Task item:
Omit every picture and output the rest of the records exactly as they are.

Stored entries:
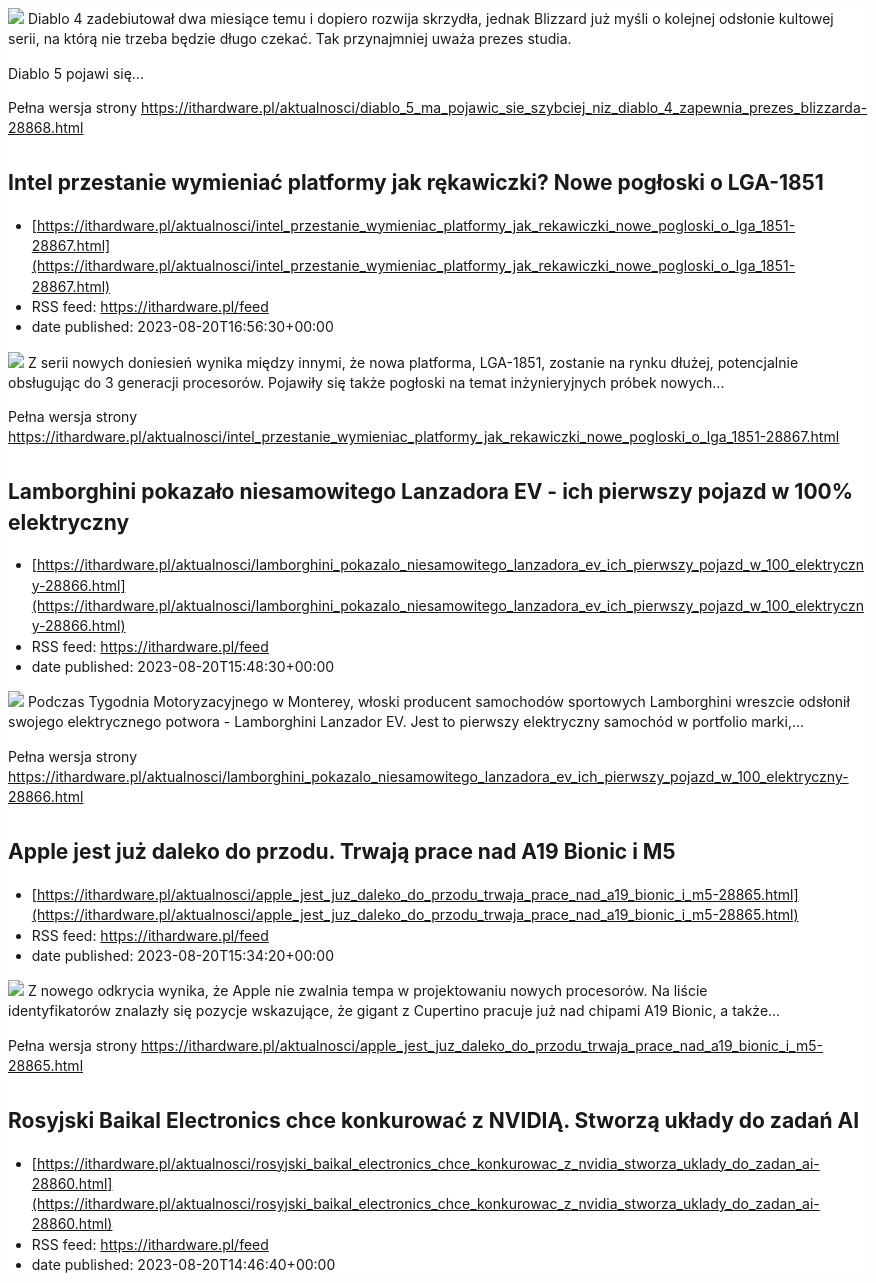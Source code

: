 <img src="https://ithardware.pl/artykuly/min/28868_1.jpg" />            Diablo 4 zadebiutował dwa miesiące temu i dopiero rozwija skrzydła, jednak Blizzard już myśli o kolejnej odsłonie kultowej serii, na kt&oacute;rą nie trzeba będzie długo czekać. Tak przynajmniej uważa prezes studia.

Diablo 5 pojawi się...
            <p>Pełna wersja strony <a href="https://ithardware.pl/aktualnosci/diablo_5_ma_pojawic_sie_szybciej_niz_diablo_4_zapewnia_prezes_blizzarda-28868.html">https://ithardware.pl/aktualnosci/diablo_5_ma_pojawic_sie_szybciej_niz_diablo_4_zapewnia_prezes_blizzarda-28868.html</a></p>

## Intel przestanie wymieniać platformy jak rękawiczki? Nowe pogłoski o LGA-1851
 - [https://ithardware.pl/aktualnosci/intel_przestanie_wymieniac_platformy_jak_rekawiczki_nowe_pogloski_o_lga_1851-28867.html](https://ithardware.pl/aktualnosci/intel_przestanie_wymieniac_platformy_jak_rekawiczki_nowe_pogloski_o_lga_1851-28867.html)
 - RSS feed: https://ithardware.pl/feed
 - date published: 2023-08-20T16:56:30+00:00

<img src="https://ithardware.pl/artykuly/min/28867_1.jpg" />            Z serii nowych doniesień wynika między innymi, że nowa platforma, LGA-1851, zostanie na rynku dłużej, potencjalnie obsługując do 3 generacji procesor&oacute;w. Pojawiły się także pogłoski na temat inżynieryjnych pr&oacute;bek nowych...
            <p>Pełna wersja strony <a href="https://ithardware.pl/aktualnosci/intel_przestanie_wymieniac_platformy_jak_rekawiczki_nowe_pogloski_o_lga_1851-28867.html">https://ithardware.pl/aktualnosci/intel_przestanie_wymieniac_platformy_jak_rekawiczki_nowe_pogloski_o_lga_1851-28867.html</a></p>

## Lamborghini pokazało niesamowitego Lanzadora EV - ich pierwszy pojazd w 100% elektryczny
 - [https://ithardware.pl/aktualnosci/lamborghini_pokazalo_niesamowitego_lanzadora_ev_ich_pierwszy_pojazd_w_100_elektryczny-28866.html](https://ithardware.pl/aktualnosci/lamborghini_pokazalo_niesamowitego_lanzadora_ev_ich_pierwszy_pojazd_w_100_elektryczny-28866.html)
 - RSS feed: https://ithardware.pl/feed
 - date published: 2023-08-20T15:48:30+00:00

<img src="https://ithardware.pl/artykuly/min/28866_1.jpg" />            Podczas Tygodnia Motoryzacyjnego w Monterey, włoski producent samochod&oacute;w sportowych Lamborghini wreszcie odsłonił swojego elektrycznego potwora - Lamborghini Lanzador EV. Jest to pierwszy elektryczny samoch&oacute;d w portfolio marki,...
            <p>Pełna wersja strony <a href="https://ithardware.pl/aktualnosci/lamborghini_pokazalo_niesamowitego_lanzadora_ev_ich_pierwszy_pojazd_w_100_elektryczny-28866.html">https://ithardware.pl/aktualnosci/lamborghini_pokazalo_niesamowitego_lanzadora_ev_ich_pierwszy_pojazd_w_100_elektryczny-28866.html</a></p>

## Apple jest już daleko do przodu. Trwają prace nad A19 Bionic i M5
 - [https://ithardware.pl/aktualnosci/apple_jest_juz_daleko_do_przodu_trwaja_prace_nad_a19_bionic_i_m5-28865.html](https://ithardware.pl/aktualnosci/apple_jest_juz_daleko_do_przodu_trwaja_prace_nad_a19_bionic_i_m5-28865.html)
 - RSS feed: https://ithardware.pl/feed
 - date published: 2023-08-20T15:34:20+00:00

<img src="https://ithardware.pl/artykuly/min/28865_1.jpg" />            Z nowego odkrycia wynika, że Apple nie zwalnia tempa w projektowaniu nowych procesor&oacute;w. Na liście identyfikator&oacute;w&nbsp;znalazły się pozycje wskazujące, że gigant z Cupertino pracuje już nad chipami A19 Bionic, a także...
            <p>Pełna wersja strony <a href="https://ithardware.pl/aktualnosci/apple_jest_juz_daleko_do_przodu_trwaja_prace_nad_a19_bionic_i_m5-28865.html">https://ithardware.pl/aktualnosci/apple_jest_juz_daleko_do_przodu_trwaja_prace_nad_a19_bionic_i_m5-28865.html</a></p>

## Rosyjski Baikal Electronics chce konkurować z NVIDIĄ. Stworzą układy do zadań AI
 - [https://ithardware.pl/aktualnosci/rosyjski_baikal_electronics_chce_konkurowac_z_nvidia_stworza_uklady_do_zadan_ai-28860.html](https://ithardware.pl/aktualnosci/rosyjski_baikal_electronics_chce_konkurowac_z_nvidia_stworza_uklady_do_zadan_ai-28860.html)
 - RSS feed: https://ithardware.pl/feed
 - date published: 2023-08-20T14:46:40+00:00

Solution:
Source code

: <img src="https://ithardware.pl/artykuly/min/28868_1.jpg" />            Diablo 4 zadebiutował dwa miesiące temu i dopiero rozwija skrzydła, jednak Blizzard już myśli o kolejnej odsłonie kultowej serii, na kt&oacute;rą nie trzeba będzie długo czekać. Tak przynajmniej uważa prezes studia.

Diablo 5 pojawi się...
            <p>Pełna wersja strony <a href="https://ithardware.pl/aktualnosci/diablo_5_ma_pojawic_sie_szybciej_niz_diablo_4_zapewnia_prezes_blizzarda-28868.html">https://ithardware.pl/aktualnosci/diablo_5_ma_pojawic_sie_szybciej_niz_diablo_4_zapewnia_prezes_blizzarda-28868.html</a></p>

## Intel przestanie wymieniać platformy jak rękawiczki? Nowe pogłoski o LGA-1851
 - [https://ithardware.pl/aktualnosci/intel_przestanie_wymieniac_platformy_jak_rekawiczki_nowe_pogloski_o_lga_1851-28867.html](https://ithardware.pl/aktualnosci/intel_przestanie_wymieniac_platformy_jak_rekawiczki_nowe_pogloski_o_lga_1851-28867.html)
 - RSS feed: https://ithardware.pl/feed
 - date published: 2023-08-20T16:56:30+00:00

<img src="https://ithardware.pl/artykuly/min/28867_1.jpg" />            Z serii nowych doniesień wynika między innymi, że nowa platforma, LGA-1851, zostanie na rynku dłużej, potencjalnie obsługując do 3 generacji procesor&oacute;w. Pojawiły się także pogłoski na temat inżynieryjnych pr&oacute;bek nowych...
            <p>Pełna wersja strony <a href="https://ithardware.pl/aktualnosci/intel_przestanie_wymieniac_platformy_jak_rekawiczki_nowe_pogloski_o_lga_1851-28867.html">https://ithardware.pl/aktualnosci/intel_przestanie_wymieniac_platformy_jak_rekawiczki_nowe_pogloski_o_lga_1851-28867.html</a></p>

## Lamborghini pokazało niesamowitego Lanzadora EV - ich pierwszy pojazd w 100% elektryczny
 - [https://ithardware.pl/aktualnosci/lamborghini_pokazalo_niesamowitego_lanzadora_ev_ich_pierwszy_pojazd_w_100_elektryczny-28866.html](https://ithardware.pl/aktualnosci/lamborghini_pokazalo_niesamowitego_lanzadora_ev_ich_pierwszy_pojazd_w_100_elektryczny-28866.html)
 - RSS feed: https://ithardware.pl/feed
 - date published: 2023-08-20T15:48:30+00:00

<img src="https://ithardware.pl/artykuly/min/28866_1.jpg" />            Podczas Tygodnia Motoryzacyjnego w Monterey, włoski producent samochod&oacute;w sportowych Lamborghini wreszcie odsłonił swojego elektrycznego potwora - Lamborghini Lanzador EV. Jest to pierwszy elektryczny samoch&oacute;d w portfolio marki,...
            <p>Pełna wersja strony <a href="https://ithardware.pl/aktualnosci/lamborghini_pokazalo_niesamowitego_lanzadora_ev_ich_pierwszy_pojazd_w_100_elektryczny-28866.html">https://ithardware.pl/aktualnosci/lamborghini_pokazalo_niesamowitego_lanzadora_ev_ich_pierwszy_pojazd_w_100_elektryczny-28866.html</a></p>

## Apple jest już daleko do przodu. Trwają prace nad A19 Bionic i M5
 - [https://ithardware.pl/aktualnosci/apple_jest_juz_daleko_do_przodu_trwaja_prace_nad_a19_bionic_i_m5-28865.html](https://ithardware.pl/aktualnosci/apple_jest_juz_daleko_do_przodu_trwaja_prace_nad_a19_bionic_i_m5-28865.html)
 - RSS feed: https://ithardware.pl/feed
 - date published: 2023-08-20T15:34:20+00:00

<img src="https://ithardware.pl/artykuly/min/28865_1.jpg" />            Z nowego odkrycia wynika, że Apple nie zwalnia tempa w projektowaniu nowych procesor&oacute;w. Na liście identyfikator&oacute;w&nbsp;znalazły się pozycje wskazujące, że gigant z Cupertino pracuje już nad chipami A19 Bionic, a także...
            <p>Pełna wersja strony <a href="https://ithardware.pl/aktualnosci/apple_jest_juz_daleko_do_przodu_trwaja_prace_nad_a19_bionic_i_m5-28865.html">https://ithardware.pl/aktualnosci/apple_jest_juz_daleko_do_przodu_trwaja_prace_nad_a19_bionic_i_m5-28865.html</a></p>

## Rosyjski Baikal Electronics chce konkurować z NVIDIĄ. Stworzą układy do zadań AI
 - [https://ithardware.pl/aktualnosci/rosyjski_baikal_electronics_chce_konkurowac_z_nvidia_stworza_uklady_do_zadan_ai-28860.html](https://ithardware.pl/aktualnosci/rosyjski_baikal_electronics_chce_konkurowac_z_nvidia_stworza_uklady_do_zadan_ai-28860.html)
 - RSS feed: https://ithardware.pl/feed
 - date published: 2023-08-20T14:46:40+00:00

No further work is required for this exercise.